At a special meeting Wednesday, the board approved the purchase of 10 acres immediately south of the city’s maintenance shop along the north end of Adams Street. It plans to build the facility on that site.
The 10-acre plot, owned by Hillsboro Development Corp. and once designated for a housing development, will cost the district $30,000.
The sale is contingent on the land meeting all local zoning and platting requirements.
Plans for the new facility are still being finalized, but the building is expected to provide about 6,900 square feet on the main floor, with a partial second story for mezzanine storage.
The new facility will house the central offices, now located in the elementary school, as well as transportation and maintenance services, which are based on the high school campus.
The decision represents a significant change from what the board proposed in preparation for the $6.625 million bond election that was approved by voters June 5.
In the original proposal, the board was planning to move those services into the former AMPI building, now owned by the city of Hillsboro, at a projected cost of $475,000. This new plan is projected to cost $921,000, including the land purchase.

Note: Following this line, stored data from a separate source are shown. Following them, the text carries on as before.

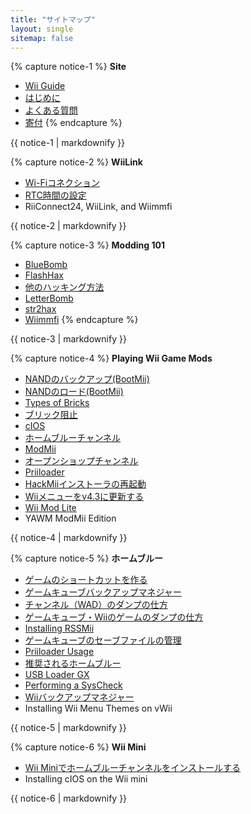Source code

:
 ```yaml
---
title: "サイトマップ"
layout: single
sitemap: false
---
```


{% capture notice-1 %}
**Site**
+ [Wii Guide](/)
+ [はじめに](get-started)
+ [よくある質問](faq)
+ [寄付](donations)
{% endcapture %}
<div class="notice--info">{{ notice-1 | markdownify }}</div>

{% capture notice-2 %}
**WiiLink**
+ [Wi-Fiコネクション](wiimmfi)
+ [RTC時間の設定](wiiconnect24#updating-rtc-clock)
+ RiiConnect24, WiiLink, and Wiimmfi
<div class="notice--primary">{{ notice-2 | markdownify }}</div>

{% capture notice-3 %}
**Modding 101**
+ [BlueBomb](bluebomb)
+ [FlashHax](flashhax)
+ [他のハッキング方法](legacy-exploits)
+ [LetterBomb](letterbomb)
+ [str2hax](Wiimmfi)
+ [Wiimmfi](wiimmfi)
{% endcapture %}
<div class="notice--primary">{{ notice-3 | markdownify }}</div>

{% capture notice-4 %}
**Playing Wii Game Mods**
+ [NANDのバックアップ(BootMii)](bootmii)
+ [NANDのロード(BootMii)](bootmiirecover)
+ [Types of Bricks](bricks)
+ [ブリック阻止](bricks#brick-prevention)
+ [cIOS](cios)
+ [ホームブルーチャンネル](hbc)
+ [ModMii](modmii)
+ [オープンショップチャンネル](osc)
+ [Priiloader](priiloader)
+ [HackMiiインストーラの再起動](hackmii)
+ [Wiiメニューをv4.3に更新する](update)
+ [Wii Mod Lite](wnd-mini)
+ YAWM ModMii Edition
<div class="notice--primary">{{ notice-4 | markdownify }}</div>

{% capture notice-5 %}
**ホームブルー**
+ [ゲームのショートカットを作る](wiigsc)
+ [ゲームキューブバックアップマネジャー](gcbackupmanager)
+ [チャンネル（WAD）のダンプの仕方](dump-wads)
+ [ゲームキューブ・Wiiのゲームのダンプの仕方](dump-games)
+ [Installing RSSMii](rssmii)
+ [ゲームキューブのセーブファイルの管理](gcsaves)
+ [Priiloader Usage](priiloader-usage)
+ [推奨されるホームブルー](recommended-homebrew)
+ [USB Loader GX](wii-loaders)
+ [Performing a SysCheck](syscheck)
+ [Wiiバックアップマネジャー](wiibackupmanager)
+ Installing Wii Menu Themes on vWii
<div class="notice--primary">{{ notice-5 | markdownify }}</div>

{% capture notice-6 %}
**Wii Mini**
+ [Wii Miniでホームブルーチャンネルをインストールする](hbc-mini)
+ Installing cIOS on the Wii mini
<div class="notice--primary">{{ notice-6 | markdownify }}</div>
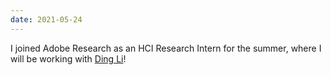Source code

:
 ```yaml
---
date: 2021-05-24
---
```


I joined Adobe Research as an HCI Research Intern for the summer, where I will be working with [Ding Li](https://ding.fyi)!
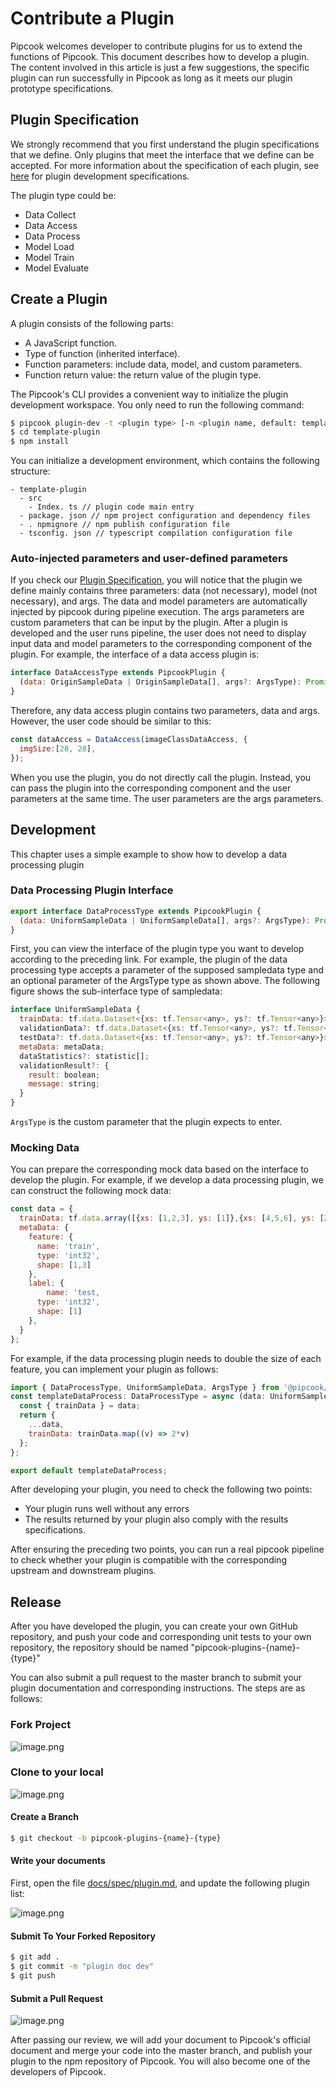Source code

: # Contribute a Plugin

Pipcook welcomes developer to contribute plugins for us to extend the functions of Pipcook. This document describes how to develop a plugin. The content involved in this article is just a few suggestions, the specific plugin can run successfully in Pipcook as long as it meets our plugin prototype specifications.

## Plugin Specification

We strongly recommend that you first understand the plugin specifications that we define. Only plugins that meet the interface that we define can be accepted. For more information about the specification of each plugin, see [here](../contribution/contributor-guide.md) for plugin development specifications.

The plugin type could be:

- Data Collect
- Data Access
- Data Process
- Model Load
- Model Train
- Model Evaluate

## Create a Plugin

A plugin consists of the following parts:

- A JavaScript function.
- Type of function (inherited interface).
- Function parameters: include data, model, and custom parameters.
- Function return value: the return value of the plugin type.

The Pipcook's CLI provides a convenient way to initialize the plugin development workspace. You only need to run the following command:

```sh
$ pipcook plugin-dev -t <plugin type> [-n <plugin name, default: template-plugin>]
$ cd template-plugin
$ npm install
```

You can initialize a development environment, which contains the following structure:

```
- template-plugin
  - src
    - Index. ts // plugin code main entry
  - package. json // npm project configuration and dependency files
  - . npmignore // npm publish configuration file
  - tsconfig. json // typescript compilation configuration file
```

### Auto-injected parameters and user-defined parameters

If you check our [Plugin Specification](../spec/plugin.md), you will notice that the plugin we define mainly contains three parameters: data (not necessary), model (not necessary), and args. The data and model parameters are automatically injected by pipcook during pipeline execution. The args parameters are custom parameters that can be input by the plugin. After a plugin is developed and the user runs pipeline, the user does not need to display input data and model parameters to the corresponding component of the plugin. For example, the interface of a data access plugin is:

```js
interface DataAccessType extends PipcookPlugin {
  (data: OriginSampleData | OriginSampleData[], args?: ArgsType): Promise<UniformSampleData>
}
```

Therefore, any data access plugin contains two parameters, data and args. However, the user code should be similar to this:

```js
const dataAccess = DataAccess(imageClassDataAccess, {
  imgSize:[28, 28],
});
```

When you use the plugin, you do not directly call the plugin. Instead, you can pass the plugin into the corresponding component and the user parameters at the same time. The user parameters are the args parameters.

## Development

This chapter uses a simple example to show how to develop a data processing plugin

### Data Processing Plugin Interface

```js
export interface DataProcessType extends PipcookPlugin {
  (data: UniformSampleData | UniformSampleData[], args?: ArgsType): Promise<UniformSampleData>
}
```

First, you can view the interface of the plugin type you want to develop according to the preceding link. For example, the plugin of the data processing type accepts a parameter of the supposed sampledata type and an optional parameter of the ArgsType type as shown above. The following figure shows the sub-interface type of sampledata:

```js
interface UniformSampleData {
  trainData: tf.data.Dataset<{xs: tf.Tensor<any>, ys?: tf.Tensor<any>}>;
  validationData?: tf.data.Dataset<{xs: tf.Tensor<any>, ys?: tf.Tensor<any>}>;
  testData?: tf.data.Dataset<{xs: tf.Tensor<any>, ys?: tf.Tensor<any>}>;
  metaData: metaData;
  dataStatistics?: statistic[];
  validationResult?: {
    result: boolean;
    message: string;
  }
}
```

`ArgsType` is the custom parameter that the plugin expects to enter.

### Mocking Data

You can prepare the corresponding mock data based on the interface to develop the plugin. For example, if we develop a data processing plugin, we can construct the following mock data:

```js
const data = {
  trainData: tf.data.array([{xs: [1,2,3], ys: [1]},{xs: [4,5,6], ys: [2]}]),
  metaData: {
    feature: {
      name: 'train',
      type: 'int32',
      shape: [1,3]
    },
    label: {
    	name: 'test,
      type: 'int32',
      shape: [1]
    },
  }
};
```

For example, if the data processing plugin needs to double the size of each feature, you can implement your plugin as follows:

```js
import { DataProcessType, UniformSampleData, ArgsType } from '@pipcook/pipcook-core';
const templateDataProcess: DataProcessType = async (data: UniformSampleData, args?: ArgsType): Promise<UniformSampleData> => {
  const { trainData } = data;
  return {
    ...data,
    trainData: trainData.map((v) => 2*v)
  };
};

export default templateDataProcess;
```

After developing your plugin, you need to check the following two points:

- Your plugin runs well without any errors
- The results returned by your plugin also comply with the results specifications.

After ensuring the preceding two points, you can run a real pipcook pipeline to check whether your plugin is compatible with the corresponding upstream and downstream plugins.

## Release

After you have developed the plugin, you can create your own GitHub repository, and push your code and corresponding unit tests to your own repository, the repository should be named "pipcook-plugins-{name}-{type}"

You can also submit a pull request to the master branch to submit your plugin documentation and corresponding instructions. The steps are as follows:

### Fork Project

![image.png](https://img.alicdn.com/tfs/TB1aaMbuKL2gK0jSZFmXXc7iXXa-2006-358.png)

### Clone to your local

![image.png](https://img.alicdn.com/tfs/TB1CWz7uGL7gK0jSZFBXXXZZpXa-718-368.png)

#### Create a Branch

```sh
$ git checkout -b pipcook-plugins-{name}-{type}
```

#### Write your documents

First, open the file [docs/spec/plugin.md](../spec/plugin.md), and update the following plugin list:

![image.png](https://img.alicdn.com/tfs/TB14EscuG61gK0jSZFlXXXDKFXa-988-476.png)

#### Submit To Your Forked Repository

```sh
$ git add .
$ git commit -m "plugin doc dev"
$ git push
```

#### Submit a Pull Request

![image.png](https://img.alicdn.com/tfs/TB1IP69uKT2gK0jSZFvXXXnFXXa-1318-172.png)

After passing our review, we will add your document to Pipcook's official document and merge your code into the master branch, and publish your plugin to the npm repository of Pipcook. You will also become one of the developers of Pipcook.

Rod Koons, board president, said the additional cost can be covered within the $6.625 million total—even if the athletic facility that was proposed to be built in partnership with Tabor College, now stalled by litigation, would move forward as planned.
“There was an amount of blue sky in the (bond proposal) number because we had looked at a new facility also,” he said. “Kind of toward the end of the game, the AMPI thing came in and I think it caught our eye and made us feel good because it was less dollars. I think that’s maybe what drove us for a while.”
Koons said some of the savings created by moving into the AMPI building would have been used to pay down the bond debt sooner. That money will now be channeled toward the newly proposed facility.
Also, the board will likely economize on some aspects of the building plan. For example, Koons said, the exterior of the proposed building will be entirely steel, as opposed to “dressing it up” with a brick facea.
Additional savings may be generated if other components of the total project come in under architectural estimates.
“I think architects shoot a little high,” Koons said. “It’s important in their business not to come in over (their cost projections).
Koons said the board began reconsidering its direction after an April fire damaged an area of the AMPI building that the district had identified for its potential use.
“I just think after the fire it didn’t look as good anymore,” he said. “I don’t know if it exposed some things we didn’t see before, or if we were blinded by trying to do the right thing before.”
Koons said the board had been attracted to the old building originally because it would make good use of property that was already taxpayer owned.
But with the fire, he said, the board began to rethink what made the most sense financially in the long run.
“Even though it was less dollars and cents, and we were going to get more footage, it just seemed like we were going to be doing something half way, and then when we got done it really wouldn’t be something we wanted.”
Another attraction of the North Adams property was its proximity to the fiber optics line that runs along U.S. Highway 56, less than 100 yards from the proposed site, Koons said.
The line should enable the district to hook up relatively inexpensively to the Technology Excellence in Education Network.
“Being close to the TEEN fiber probably cemented that deal as much as anything,” Koons said.
Disappointed, not surprised
Hillsboro Mayor Delores Dalke said she wasn’t surprised by the board’s change of plans.
“I would say I’m disappointed, but there will be another use for that building,” Dalke said. “And maybe keeping it all intact is the way it’s supposed to be. Maybe we’ll land a big (tenant) this way.
“I’m still working on that, trying to find somebody who could use the whole building.”
A December start
In addition to voting to purchase property and looking at preliminary plans for the new building, the board reviewed minor revisions in the floor plans for the renovation projects moving forward for the elementary and high-school facilities.
Representatives from Howard & Helmer, the architectural firm working for the district, projected construction could begin as early as December.
The board plans to interview representatives from three prospective construction companies later this month.